■ TASK GOAL: Every line below that holds the string "badges" should be copied out.

■ RECORDS SUPPLIED:
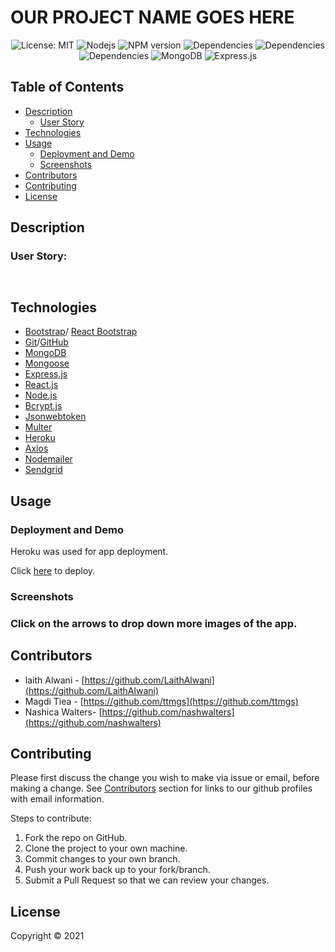 # OUR PROJECT NAME GOES HERE

<p align="center">
 <img alt="License: MIT" src="https://img.shields.io/badge/License-MIT-yellow.svg" target="_blank" />
 <img alt="Nodejs" src="https://aleen42.github.io/badges/src/node.svg" target="_blank" />
 <img alt="NPM version" src="https://img.shields.io/badge/npm-v6.14.10-blue"/>
 <img alt="Dependencies" src="https://img.shields.io/badge/dependencies%20-up%20to%20date-orange" />
 <img alt="Dependencies" src="https://badges.aleen42.com/src/react.svg" />
 <img alt="Dependencies" src="https://badges.aleen42.com/src/router.svg"/>
 <img alt="MongoDB" src ="https://img.shields.io/badge/MongoDB-%234ea94b.svg?&style=for-the-badge&logo=mongodb&logoColor=white"/>
 <img alt="Express.js" src="https://img.shields.io/badge/express.js-%23404d59.svg?&style=for-the-badge"/>
</p>

## Table of Contents
* [Description](#description)
    - [User Story](#user-story)
* [Technologies](#technologies)
* [Usage](#usage)
    * [Deployment and Demo](#deployment-and-demo)
    * [Screenshots](#screenshots)
* [Contributors](#contributors)
* [Contributing](#contributing)
* [License](#license)

## Description


### User Story:
```


```
## Technologies

* [Bootstrap](https://getbootstrap.com/)/ [React Bootstrap](https://react-bootstrap.github.io/)
* [Git](https://git-scm.com/)/[GitHub](https://github.com/features)
* [MongoDB](https://www.mongodb.com/)
* [Mongoose](https://mongoosejs.com/docs/api.html)
* [Express.js](https://expressjs.com/)
* [React.js](https://reactjs.org/)
* [Node.js](https://nodejs.org/en/)
* [Bcrypt.js](https://www.npmjs.com/package/bcryptjs)
* [Jsonwebtoken](https://jwt.io/)
* [Multer](https://www.npmjs.com/package/multer)
* [Heroku](https://www.heroku.com/)
* [Axios](https://www.npmjs.com/package/axios)
* [Nodemailer](https://thisdavej.com/node-js-sending-email-notifications-using-nodemailer-and-gmail/) 
* [Sendgrid](https://sendgrid.com/)

## Usage



### Deployment and Demo

Heroku was used for app deployment.

Click [here](https://group2-project3.herokuapp.com/) to deploy.

### Screenshots


### Click on the arrows to drop down more images of the app.


## Contributors
* laith Alwani - [https://github.com/LaithAlwani](https://github.com/LaithAlwani)
* Magdi Tiea - [https://github.com/ttmgs](https://github.com/ttmgs)
* Nashica Walters- [https://github.com/nashwalters](https://github.com/nashwalters)


## Contributing
Please first discuss the change you wish to make via issue or email, before making a change. See [Contributors](#contributors) section for links to our github profiles with email information.

Steps to contribute:
1. Fork the repo on GitHub.
2. Clone the project to your own machine.
3. Commit changes to your own branch.
4. Push your work back up to your fork/branch.
5. Submit a Pull Request so that we can review your changes.


## License 
Copyright © 2021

■ RESULT:
 <img alt="Nodejs" src="https://aleen42.github.io/badges/src/node.svg" target="_blank" />
 <img alt="Dependencies" src="https://badges.aleen42.com/src/react.svg" />
 <img alt="Dependencies" src="https://badges.aleen42.com/src/router.svg"/>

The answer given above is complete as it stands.